**WHAT TO DO:**
Your job is to set down the stretch of entries that opens with the line containing "for(let test = 0;" and closes with the line containing "### Level 6". Keep both end lines, copy each exactly, and add nothing.

#### GIVEN DATA

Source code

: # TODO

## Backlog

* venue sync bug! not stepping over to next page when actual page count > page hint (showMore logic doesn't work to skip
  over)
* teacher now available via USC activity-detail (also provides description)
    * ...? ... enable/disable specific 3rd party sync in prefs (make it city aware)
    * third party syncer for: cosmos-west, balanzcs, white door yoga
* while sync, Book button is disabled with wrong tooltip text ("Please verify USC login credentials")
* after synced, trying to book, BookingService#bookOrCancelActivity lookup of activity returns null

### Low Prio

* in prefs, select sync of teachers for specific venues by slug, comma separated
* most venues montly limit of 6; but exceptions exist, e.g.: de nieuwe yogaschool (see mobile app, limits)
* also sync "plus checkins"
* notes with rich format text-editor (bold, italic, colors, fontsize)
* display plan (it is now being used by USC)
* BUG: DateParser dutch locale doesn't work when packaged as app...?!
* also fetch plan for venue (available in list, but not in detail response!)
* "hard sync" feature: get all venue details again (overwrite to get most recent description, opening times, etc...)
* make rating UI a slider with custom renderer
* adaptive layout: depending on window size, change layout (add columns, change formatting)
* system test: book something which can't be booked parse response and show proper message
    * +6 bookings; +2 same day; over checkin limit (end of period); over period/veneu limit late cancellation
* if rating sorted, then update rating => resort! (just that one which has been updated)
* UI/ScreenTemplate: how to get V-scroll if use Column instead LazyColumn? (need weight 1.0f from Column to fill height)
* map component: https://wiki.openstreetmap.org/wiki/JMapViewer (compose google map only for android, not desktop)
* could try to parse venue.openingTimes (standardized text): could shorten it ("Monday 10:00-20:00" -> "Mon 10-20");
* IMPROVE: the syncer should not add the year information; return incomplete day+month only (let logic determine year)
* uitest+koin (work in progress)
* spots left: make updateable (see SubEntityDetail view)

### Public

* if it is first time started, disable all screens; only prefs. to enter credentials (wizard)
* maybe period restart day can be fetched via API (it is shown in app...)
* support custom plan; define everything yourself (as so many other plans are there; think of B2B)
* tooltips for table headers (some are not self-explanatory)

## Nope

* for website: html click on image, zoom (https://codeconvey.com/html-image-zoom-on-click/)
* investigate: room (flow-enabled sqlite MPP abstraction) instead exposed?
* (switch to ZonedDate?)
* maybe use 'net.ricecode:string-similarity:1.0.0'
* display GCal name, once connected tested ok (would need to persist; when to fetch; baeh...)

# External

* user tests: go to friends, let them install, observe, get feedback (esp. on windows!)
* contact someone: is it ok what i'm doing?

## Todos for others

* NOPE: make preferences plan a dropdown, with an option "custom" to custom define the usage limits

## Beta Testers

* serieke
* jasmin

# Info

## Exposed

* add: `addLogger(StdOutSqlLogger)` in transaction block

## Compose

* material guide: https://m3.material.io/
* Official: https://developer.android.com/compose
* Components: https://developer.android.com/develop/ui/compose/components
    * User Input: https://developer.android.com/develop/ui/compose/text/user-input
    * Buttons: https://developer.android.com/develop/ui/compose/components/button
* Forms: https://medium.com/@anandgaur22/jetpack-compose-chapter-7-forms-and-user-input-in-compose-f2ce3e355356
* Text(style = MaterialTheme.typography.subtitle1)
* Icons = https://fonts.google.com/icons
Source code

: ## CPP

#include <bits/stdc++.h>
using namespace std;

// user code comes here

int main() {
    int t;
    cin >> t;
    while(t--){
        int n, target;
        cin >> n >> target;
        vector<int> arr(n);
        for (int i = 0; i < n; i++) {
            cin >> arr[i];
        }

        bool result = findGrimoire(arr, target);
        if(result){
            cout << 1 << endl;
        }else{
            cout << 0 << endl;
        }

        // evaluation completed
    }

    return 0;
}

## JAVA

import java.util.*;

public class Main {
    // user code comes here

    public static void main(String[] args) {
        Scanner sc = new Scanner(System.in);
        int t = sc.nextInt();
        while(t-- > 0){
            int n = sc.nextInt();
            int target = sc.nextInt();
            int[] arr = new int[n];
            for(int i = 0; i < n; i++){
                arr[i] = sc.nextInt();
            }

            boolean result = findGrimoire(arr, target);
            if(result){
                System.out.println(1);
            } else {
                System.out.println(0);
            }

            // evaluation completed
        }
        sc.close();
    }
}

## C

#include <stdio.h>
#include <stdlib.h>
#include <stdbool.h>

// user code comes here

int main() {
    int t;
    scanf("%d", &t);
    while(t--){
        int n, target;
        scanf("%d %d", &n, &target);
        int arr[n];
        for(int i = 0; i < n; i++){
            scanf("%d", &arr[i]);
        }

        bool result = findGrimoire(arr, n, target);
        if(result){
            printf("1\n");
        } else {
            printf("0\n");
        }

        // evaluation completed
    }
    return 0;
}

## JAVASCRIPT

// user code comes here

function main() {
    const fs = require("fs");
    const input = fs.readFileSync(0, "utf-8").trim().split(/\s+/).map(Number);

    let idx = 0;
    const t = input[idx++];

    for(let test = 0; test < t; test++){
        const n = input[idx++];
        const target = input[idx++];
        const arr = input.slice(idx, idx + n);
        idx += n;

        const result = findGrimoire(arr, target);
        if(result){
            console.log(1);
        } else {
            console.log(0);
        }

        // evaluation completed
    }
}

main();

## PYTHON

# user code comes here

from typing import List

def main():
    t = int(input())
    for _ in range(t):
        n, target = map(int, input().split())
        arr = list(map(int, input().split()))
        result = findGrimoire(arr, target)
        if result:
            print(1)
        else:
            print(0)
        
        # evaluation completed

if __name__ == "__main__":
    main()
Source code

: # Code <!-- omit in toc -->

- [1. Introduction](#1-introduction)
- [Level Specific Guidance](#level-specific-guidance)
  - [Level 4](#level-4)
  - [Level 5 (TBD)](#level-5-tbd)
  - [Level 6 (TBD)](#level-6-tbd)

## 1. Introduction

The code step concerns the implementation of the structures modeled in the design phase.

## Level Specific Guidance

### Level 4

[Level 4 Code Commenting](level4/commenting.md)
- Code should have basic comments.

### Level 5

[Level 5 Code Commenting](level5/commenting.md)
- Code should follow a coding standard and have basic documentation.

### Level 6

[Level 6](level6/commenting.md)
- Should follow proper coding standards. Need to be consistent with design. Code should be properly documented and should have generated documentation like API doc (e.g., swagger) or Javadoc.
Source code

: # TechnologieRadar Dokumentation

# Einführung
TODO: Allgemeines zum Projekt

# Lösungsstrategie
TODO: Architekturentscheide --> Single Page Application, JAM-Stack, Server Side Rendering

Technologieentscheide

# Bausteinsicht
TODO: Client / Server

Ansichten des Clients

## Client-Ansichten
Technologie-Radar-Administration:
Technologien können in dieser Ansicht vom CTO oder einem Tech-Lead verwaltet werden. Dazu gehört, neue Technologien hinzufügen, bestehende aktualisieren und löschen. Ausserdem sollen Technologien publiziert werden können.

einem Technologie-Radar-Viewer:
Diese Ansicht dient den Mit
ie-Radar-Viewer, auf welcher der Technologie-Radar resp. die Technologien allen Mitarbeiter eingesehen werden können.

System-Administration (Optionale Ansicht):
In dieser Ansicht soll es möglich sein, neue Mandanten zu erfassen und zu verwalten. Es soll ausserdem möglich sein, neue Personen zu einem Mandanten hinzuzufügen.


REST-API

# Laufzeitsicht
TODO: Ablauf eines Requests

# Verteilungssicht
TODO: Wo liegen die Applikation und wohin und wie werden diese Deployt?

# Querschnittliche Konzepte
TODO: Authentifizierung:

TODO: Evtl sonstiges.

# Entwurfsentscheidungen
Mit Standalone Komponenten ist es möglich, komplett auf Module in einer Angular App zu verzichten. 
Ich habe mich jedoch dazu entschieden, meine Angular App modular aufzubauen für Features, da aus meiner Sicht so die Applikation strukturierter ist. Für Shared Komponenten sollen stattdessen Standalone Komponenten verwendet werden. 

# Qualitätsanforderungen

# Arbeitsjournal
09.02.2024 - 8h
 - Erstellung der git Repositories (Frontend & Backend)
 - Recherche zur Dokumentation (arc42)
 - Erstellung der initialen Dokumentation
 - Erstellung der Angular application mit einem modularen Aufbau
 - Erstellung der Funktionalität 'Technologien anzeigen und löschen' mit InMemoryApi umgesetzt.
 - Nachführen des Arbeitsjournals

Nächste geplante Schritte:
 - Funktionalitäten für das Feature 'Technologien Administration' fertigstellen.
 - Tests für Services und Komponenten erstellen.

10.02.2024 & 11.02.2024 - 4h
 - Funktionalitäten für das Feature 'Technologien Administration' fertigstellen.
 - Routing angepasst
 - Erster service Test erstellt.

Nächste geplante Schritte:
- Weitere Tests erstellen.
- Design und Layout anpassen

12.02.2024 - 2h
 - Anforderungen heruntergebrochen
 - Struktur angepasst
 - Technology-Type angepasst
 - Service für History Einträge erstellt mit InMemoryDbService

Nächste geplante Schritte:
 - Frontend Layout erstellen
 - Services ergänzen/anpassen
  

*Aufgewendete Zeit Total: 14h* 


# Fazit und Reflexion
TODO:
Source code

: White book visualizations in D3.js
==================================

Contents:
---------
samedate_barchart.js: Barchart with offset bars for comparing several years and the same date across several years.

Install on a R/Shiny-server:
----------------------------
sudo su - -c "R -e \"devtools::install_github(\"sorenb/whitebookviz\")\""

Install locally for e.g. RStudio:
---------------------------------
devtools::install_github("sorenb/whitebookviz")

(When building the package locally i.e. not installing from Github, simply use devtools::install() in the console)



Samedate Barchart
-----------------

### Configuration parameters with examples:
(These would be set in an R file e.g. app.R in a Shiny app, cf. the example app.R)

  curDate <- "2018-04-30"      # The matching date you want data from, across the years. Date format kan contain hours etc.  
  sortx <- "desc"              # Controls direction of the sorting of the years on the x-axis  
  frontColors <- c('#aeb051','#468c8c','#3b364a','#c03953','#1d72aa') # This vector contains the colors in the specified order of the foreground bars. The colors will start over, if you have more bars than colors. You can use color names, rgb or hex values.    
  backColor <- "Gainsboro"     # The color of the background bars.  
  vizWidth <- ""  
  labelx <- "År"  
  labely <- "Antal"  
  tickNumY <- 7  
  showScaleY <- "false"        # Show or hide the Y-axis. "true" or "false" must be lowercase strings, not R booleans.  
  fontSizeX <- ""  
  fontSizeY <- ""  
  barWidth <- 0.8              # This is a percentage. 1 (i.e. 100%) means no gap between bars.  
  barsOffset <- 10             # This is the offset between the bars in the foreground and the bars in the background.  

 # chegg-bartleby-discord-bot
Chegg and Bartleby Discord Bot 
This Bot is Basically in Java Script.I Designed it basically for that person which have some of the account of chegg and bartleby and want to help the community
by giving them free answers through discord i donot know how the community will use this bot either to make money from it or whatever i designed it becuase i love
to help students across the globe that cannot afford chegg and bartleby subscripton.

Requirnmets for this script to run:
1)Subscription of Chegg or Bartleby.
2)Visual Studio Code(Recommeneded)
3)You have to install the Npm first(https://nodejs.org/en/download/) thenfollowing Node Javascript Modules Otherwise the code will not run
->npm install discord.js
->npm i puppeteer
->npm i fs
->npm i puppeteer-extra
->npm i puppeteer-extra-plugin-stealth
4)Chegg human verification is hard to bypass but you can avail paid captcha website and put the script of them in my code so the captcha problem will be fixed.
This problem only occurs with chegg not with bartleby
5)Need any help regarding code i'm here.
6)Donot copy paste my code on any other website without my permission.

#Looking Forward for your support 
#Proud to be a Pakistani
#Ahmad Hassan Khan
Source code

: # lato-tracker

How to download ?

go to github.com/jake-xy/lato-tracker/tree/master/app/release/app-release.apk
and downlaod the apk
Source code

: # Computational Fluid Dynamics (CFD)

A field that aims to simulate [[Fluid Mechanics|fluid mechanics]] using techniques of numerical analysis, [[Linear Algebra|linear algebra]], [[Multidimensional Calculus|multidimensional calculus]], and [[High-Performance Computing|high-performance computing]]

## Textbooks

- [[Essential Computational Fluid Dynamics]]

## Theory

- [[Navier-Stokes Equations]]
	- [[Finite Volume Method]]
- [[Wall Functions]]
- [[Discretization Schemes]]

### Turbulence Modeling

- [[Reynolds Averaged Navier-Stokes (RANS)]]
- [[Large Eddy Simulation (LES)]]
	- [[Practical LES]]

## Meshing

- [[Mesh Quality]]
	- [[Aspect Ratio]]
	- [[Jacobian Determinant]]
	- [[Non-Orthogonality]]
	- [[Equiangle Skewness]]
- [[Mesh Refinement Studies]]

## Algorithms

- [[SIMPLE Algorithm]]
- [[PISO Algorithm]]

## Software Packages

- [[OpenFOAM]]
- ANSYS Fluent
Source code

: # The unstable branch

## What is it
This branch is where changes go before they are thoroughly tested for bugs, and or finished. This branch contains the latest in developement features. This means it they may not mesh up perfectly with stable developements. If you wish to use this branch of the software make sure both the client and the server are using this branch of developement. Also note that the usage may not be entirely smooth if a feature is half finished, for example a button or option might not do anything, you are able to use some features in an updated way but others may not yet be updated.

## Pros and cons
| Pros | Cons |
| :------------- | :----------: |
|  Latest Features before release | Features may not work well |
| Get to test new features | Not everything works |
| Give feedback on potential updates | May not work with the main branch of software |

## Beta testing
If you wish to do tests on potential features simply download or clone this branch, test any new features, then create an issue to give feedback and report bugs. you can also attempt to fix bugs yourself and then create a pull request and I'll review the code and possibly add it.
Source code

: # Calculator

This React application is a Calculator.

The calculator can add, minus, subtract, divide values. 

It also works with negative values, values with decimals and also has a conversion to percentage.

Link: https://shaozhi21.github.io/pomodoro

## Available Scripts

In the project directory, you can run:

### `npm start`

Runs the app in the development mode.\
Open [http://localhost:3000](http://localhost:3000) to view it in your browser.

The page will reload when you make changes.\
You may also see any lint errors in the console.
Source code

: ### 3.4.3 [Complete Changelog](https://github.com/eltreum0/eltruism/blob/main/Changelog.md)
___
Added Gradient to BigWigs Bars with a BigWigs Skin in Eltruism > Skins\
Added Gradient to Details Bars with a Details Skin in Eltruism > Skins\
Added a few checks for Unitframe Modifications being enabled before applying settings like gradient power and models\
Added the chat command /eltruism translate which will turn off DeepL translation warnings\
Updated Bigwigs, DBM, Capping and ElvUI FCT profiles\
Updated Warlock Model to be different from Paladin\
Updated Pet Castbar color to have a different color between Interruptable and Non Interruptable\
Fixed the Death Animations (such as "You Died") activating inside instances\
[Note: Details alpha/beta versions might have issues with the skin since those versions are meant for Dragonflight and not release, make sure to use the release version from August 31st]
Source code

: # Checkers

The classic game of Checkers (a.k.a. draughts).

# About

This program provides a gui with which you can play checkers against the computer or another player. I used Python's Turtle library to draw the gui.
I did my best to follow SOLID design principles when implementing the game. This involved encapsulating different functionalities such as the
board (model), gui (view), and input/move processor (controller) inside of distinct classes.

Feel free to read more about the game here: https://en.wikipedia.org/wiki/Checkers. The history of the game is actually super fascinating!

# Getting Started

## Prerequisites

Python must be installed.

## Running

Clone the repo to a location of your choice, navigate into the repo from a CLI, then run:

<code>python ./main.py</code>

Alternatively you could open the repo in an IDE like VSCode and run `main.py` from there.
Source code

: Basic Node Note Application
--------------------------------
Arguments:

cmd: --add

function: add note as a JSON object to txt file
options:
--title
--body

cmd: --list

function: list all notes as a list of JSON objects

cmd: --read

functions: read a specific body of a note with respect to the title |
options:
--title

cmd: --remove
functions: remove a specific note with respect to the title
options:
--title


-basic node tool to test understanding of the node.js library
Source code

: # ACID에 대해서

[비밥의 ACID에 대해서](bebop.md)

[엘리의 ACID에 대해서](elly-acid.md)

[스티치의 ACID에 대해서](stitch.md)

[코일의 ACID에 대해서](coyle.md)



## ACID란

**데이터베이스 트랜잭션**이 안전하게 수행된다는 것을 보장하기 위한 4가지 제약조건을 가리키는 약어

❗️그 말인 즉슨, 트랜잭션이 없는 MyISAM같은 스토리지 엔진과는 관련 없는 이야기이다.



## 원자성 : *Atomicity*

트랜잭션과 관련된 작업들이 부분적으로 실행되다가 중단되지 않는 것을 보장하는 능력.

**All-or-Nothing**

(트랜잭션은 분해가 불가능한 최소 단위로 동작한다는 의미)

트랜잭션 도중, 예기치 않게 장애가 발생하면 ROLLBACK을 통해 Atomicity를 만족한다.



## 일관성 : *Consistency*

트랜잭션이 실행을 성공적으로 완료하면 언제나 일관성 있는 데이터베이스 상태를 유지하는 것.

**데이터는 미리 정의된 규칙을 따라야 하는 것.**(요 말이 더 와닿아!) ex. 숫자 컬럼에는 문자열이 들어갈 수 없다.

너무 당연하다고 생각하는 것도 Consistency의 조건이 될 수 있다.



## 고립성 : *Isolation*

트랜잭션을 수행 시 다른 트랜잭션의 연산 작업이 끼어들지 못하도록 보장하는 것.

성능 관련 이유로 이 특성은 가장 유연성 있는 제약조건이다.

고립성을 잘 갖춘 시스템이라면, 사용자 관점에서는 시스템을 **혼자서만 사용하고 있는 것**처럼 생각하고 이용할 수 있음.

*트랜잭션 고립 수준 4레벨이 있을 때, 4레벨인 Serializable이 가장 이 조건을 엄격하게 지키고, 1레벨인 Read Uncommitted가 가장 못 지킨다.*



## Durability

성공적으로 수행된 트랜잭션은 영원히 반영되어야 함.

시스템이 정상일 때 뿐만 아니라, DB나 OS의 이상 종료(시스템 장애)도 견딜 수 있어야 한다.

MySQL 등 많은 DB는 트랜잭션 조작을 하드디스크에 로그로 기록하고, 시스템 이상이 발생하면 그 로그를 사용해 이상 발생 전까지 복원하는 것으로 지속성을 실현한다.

########

**ANSWER TO THE PROBLEM:**
    for(let test = 0; test < t; test++){
        const n = input[idx++];
        const target = input[idx++];
        const arr = input.slice(idx, idx + n);
        idx += n;

        const result = findGrimoire(arr, target);
        if(result){
            console.log(1);
        } else {
            console.log(0);
        }

        // evaluation completed
    }
}

main();

## PYTHON

# user code comes here

from typing import List

def main():
    t = int(input())
    for _ in range(t):
        n, target = map(int, input().split())
        arr = list(map(int, input().split()))
        result = findGrimoire(arr, target)
        if result:
            print(1)
        else:
            print(0)
        
        # evaluation completed

if __name__ == "__main__":
    main()
Source code

: # Code <!-- omit in toc -->

- [1. Introduction](#1-introduction)
- [Level Specific Guidance](#level-specific-guidance)
  - [Level 4](#level-4)
  - [Level 5 (TBD)](#level-5-tbd)
  - [Level 6 (TBD)](#level-6-tbd)

## 1. Introduction

The code step concerns the implementation of the structures modeled in the design phase.

## Level Specific Guidance

### Level 4

[Level 4 Code Commenting](level4/commenting.md)
- Code should have basic comments.

### Level 5

[Level 5 Code Commenting](level5/commenting.md)
- Code should follow a coding standard and have basic documentation.

### Level 6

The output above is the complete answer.